Data excerpts
____________

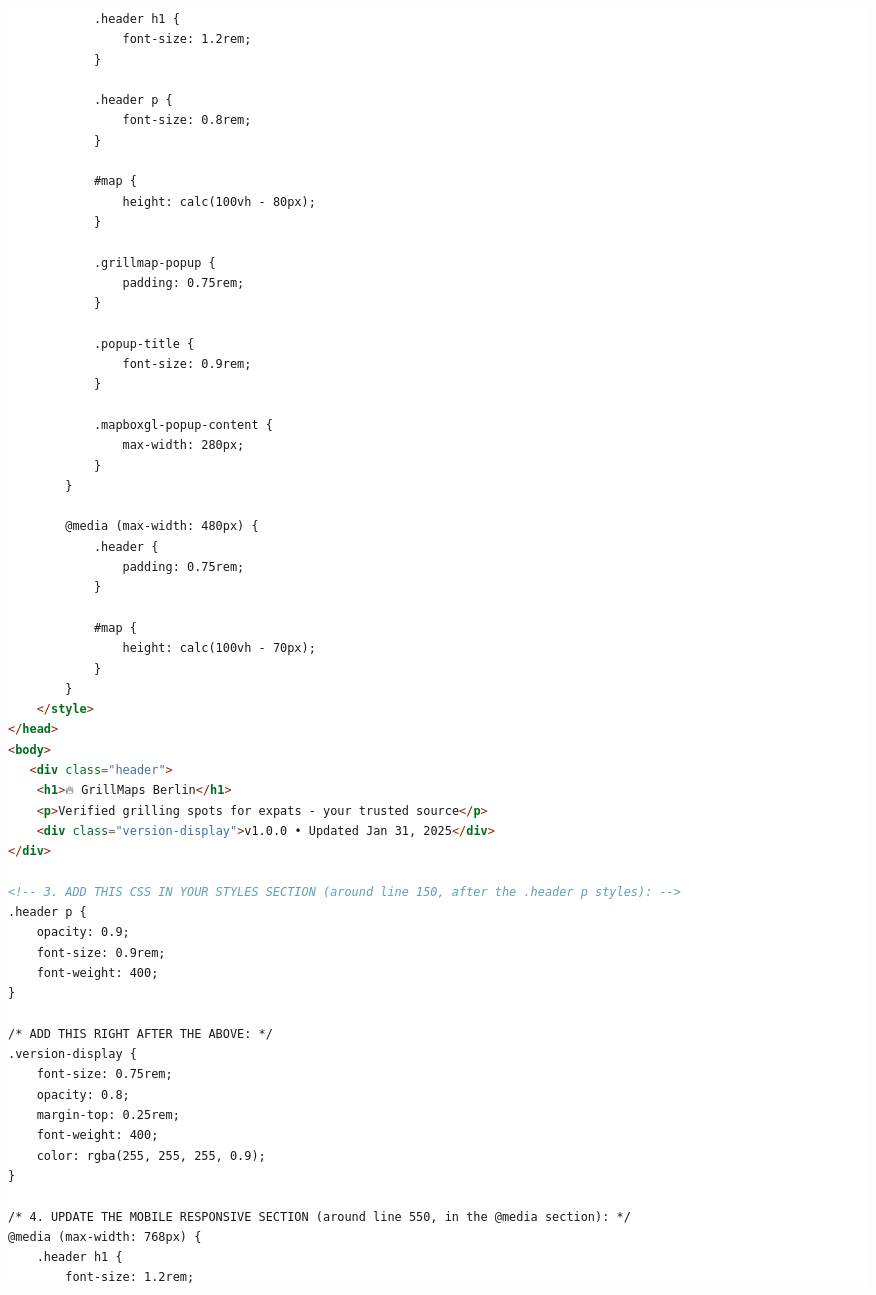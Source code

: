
 ```html
            .header h1 {
                font-size: 1.2rem;
            }
            
            .header p {
                font-size: 0.8rem;
            }
            
            #map {
                height: calc(100vh - 80px);
            }
            
            .grillmap-popup {
                padding: 0.75rem;
            }
            
            .popup-title {
                font-size: 0.9rem;
            }
            
            .mapboxgl-popup-content {
                max-width: 280px;
            }
        }

        @media (max-width: 480px) {
            .header {
                padding: 0.75rem;
            }
            
            #map {
                height: calc(100vh - 70px);
            }
        }
    </style>
</head>
<body>
   <div class="header">
    <h1>🔥 GrillMaps Berlin</h1>
    <p>Verified grilling spots for expats - your trusted source</p>
    <div class="version-display">v1.0.0 • Updated Jan 31, 2025</div>
</div>

<!-- 3. ADD THIS CSS IN YOUR STYLES SECTION (around line 150, after the .header p styles): -->
.header p {
    opacity: 0.9;
    font-size: 0.9rem;
    font-weight: 400;
}

/* ADD THIS RIGHT AFTER THE ABOVE: */
.version-display {
    font-size: 0.75rem;
    opacity: 0.8;
    margin-top: 0.25rem;
    font-weight: 400;
    color: rgba(255, 255, 255, 0.9);
}

/* 4. UPDATE THE MOBILE RESPONSIVE SECTION (around line 550, in the @media section): */
@media (max-width: 768px) {
    .header h1 {
        font-size: 1.2rem;
```
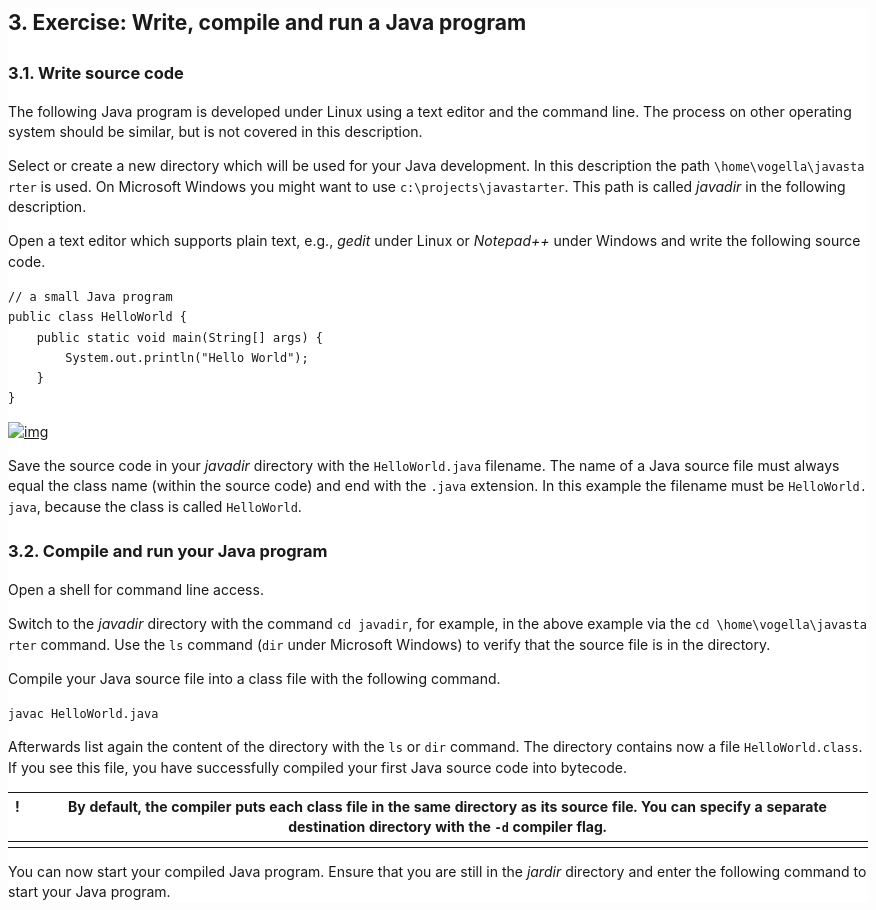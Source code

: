 ## 3. Exercise: Write, compile and run a Java program

### 3.1. Write source code

The following Java program is developed under Linux using a text editor and the command line. The process on other operating system should be similar, but is not covered in this description.

Select or create a new directory which will be used for your Java development. In this description the path `\home\vogella\javastarter` is used. On Microsoft Windows you might want to use `c:\projects\javastarter`. This path is called *javadir* in the following description.

Open a text editor which supports plain text, e.g., *gedit* under Linux or *Notepad++* under Windows and write the following source code.

```
// a small Java program
public class HelloWorld {
    public static void main(String[] args) {
        System.out.println("Hello World");
    }
}
```

[![img](https://community.bbd.co.za/wp-content/uploads/2018/01/helloworld-.png)](https://community.bbd.co.za/wp-content/uploads/2018/01/helloworld-.png)

Save the source code in your *javadir* directory with the `HelloWorld.java` filename. The name of a Java source file must always equal the class name (within the source code) and end with the `.java` extension. In this example the filename must be `HelloWorld.java`, because the class is called `HelloWorld`.

### 3.2. Compile and run your Java program

Open a shell for command line access.

Switch to the *javadir* directory with the command `cd javadir`, for example, in the above example via the `cd \home\vogella\javastarter` command. Use the `ls` command (`dir` under Microsoft Windows) to verify that the source file is in the directory.

Compile your Java source file into a class file with the following command.

```
javac HelloWorld.java
```

Afterwards list again the content of the directory with the `ls` or `dir` command. The directory contains now a file `HelloWorld.class`. If you see this file, you have successfully compiled your first Java source code into bytecode.

| !    | By default, the compiler puts each class file in the same directory as its source file. You can specify a separate destination directory with the `-d` compiler flag. |
| ---- | ---------------------------------------- |
|      |                                          |

You can now start your compiled Java program. Ensure that you are still in the *jardir* directory and enter the following command to start your Java program.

____________

> _EXERCISE DETAILS_: Could you copy the lines above exactly and skip the images?

> _ANSWER AREA_:
Source code

:
 ```html
            .header h1 {
                font-size: 1.2rem;
            }
            
            .header p {
                font-size: 0.8rem;
            }
            
            #map {
                height: calc(100vh - 80px);
            }
            
            .grillmap-popup {
                padding: 0.75rem;
            }
            
            .popup-title {
                font-size: 0.9rem;
            }
            
            .mapboxgl-popup-content {
                max-width: 280px;
            }
        }

        @media (max-width: 480px) {
            .header {
                padding: 0.75rem;
            }
            
            #map {
                height: calc(100vh - 70px);
            }
        }
    </style>
</head>
<body>
   <div class="header">
    <h1>🔥 GrillMaps Berlin</h1>
    <p>Verified grilling spots for expats - your trusted source</p>
    <div class="version-display">v1.0.0 • Updated Jan 31, 2025</div>
</div>

<!-- 3. ADD THIS CSS IN YOUR STYLES SECTION (around line 150, after the .header p styles): -->
.header p {
    opacity: 0.9;
    font-size: 0.9rem;
    font-weight: 400;
}

/* ADD THIS RIGHT AFTER THE ABOVE: */
.version-display {
    font-size: 0.75rem;
    opacity: 0.8;
    margin-top: 0.25rem;
    font-weight: 400;
    color: rgba(255, 255, 255, 0.9);
}

/* 4. UPDATE THE MOBILE RESPONSIVE SECTION (around line 550, in the @media section): */
@media (max-width: 768px) {
    .header h1 {
        font-size: 1.2rem;
```
Source code

: ## 3. Exercise: Write, compile and run a Java program

### 3.1. Write source code

The following Java program is developed under Linux using a text editor and the command line. The process on other operating system should be similar, but is not covered in this description.

Select or create a new directory which will be used for your Java development. In this description the path `\home\vogella\javastarter` is used. On Microsoft Windows you might want to use `c:\projects\javastarter`. This path is called *javadir* in the following description.

Open a text editor which supports plain text, e.g., *gedit* under Linux or *Notepad++* under Windows and write the following source code.

```
// a small Java program
public class HelloWorld {
    public static void main(String[] args) {
        System.out.println("Hello World");
    }
}
```

[![img](https://community.bbd.co.za/wp-content/uploads/2018/01/helloworld-.png)](https://community.bbd.co.za/wp-content/uploads/2018/01/helloworld-.png)

Save the source code in your *javadir* directory with the `HelloWorld.java` filename. The name of a Java source file must always equal the class name (within the source code) and end with the `.java` extension. In this example the filename must be `HelloWorld.java`, because the class is called `HelloWorld`.

### 3.2. Compile and run your Java program

Open a shell for command line access.

Switch to the *javadir* directory with the command `cd javadir`, for example, in the above example via the `cd \home\vogella\javastarter` command. Use the `ls` command (`dir` under Microsoft Windows) to verify that the source file is in the directory.

Compile your Java source file into a class file with the following command.

```
javac HelloWorld.java
```

Afterwards list again the content of the directory with the `ls` or `dir` command. The directory contains now a file `HelloWorld.class`. If you see this file, you have successfully compiled your first Java source code into bytecode.

| !    | By default, the compiler puts each class file in the same directory as its source file. You can specify a separate destination directory with the `-d` compiler flag. |
| ---- | ---------------------------------------- |
|      |                                          |

You can now start your compiled Java program. Ensure that you are still in the *jardir* directory and enter the following command to start your Java program.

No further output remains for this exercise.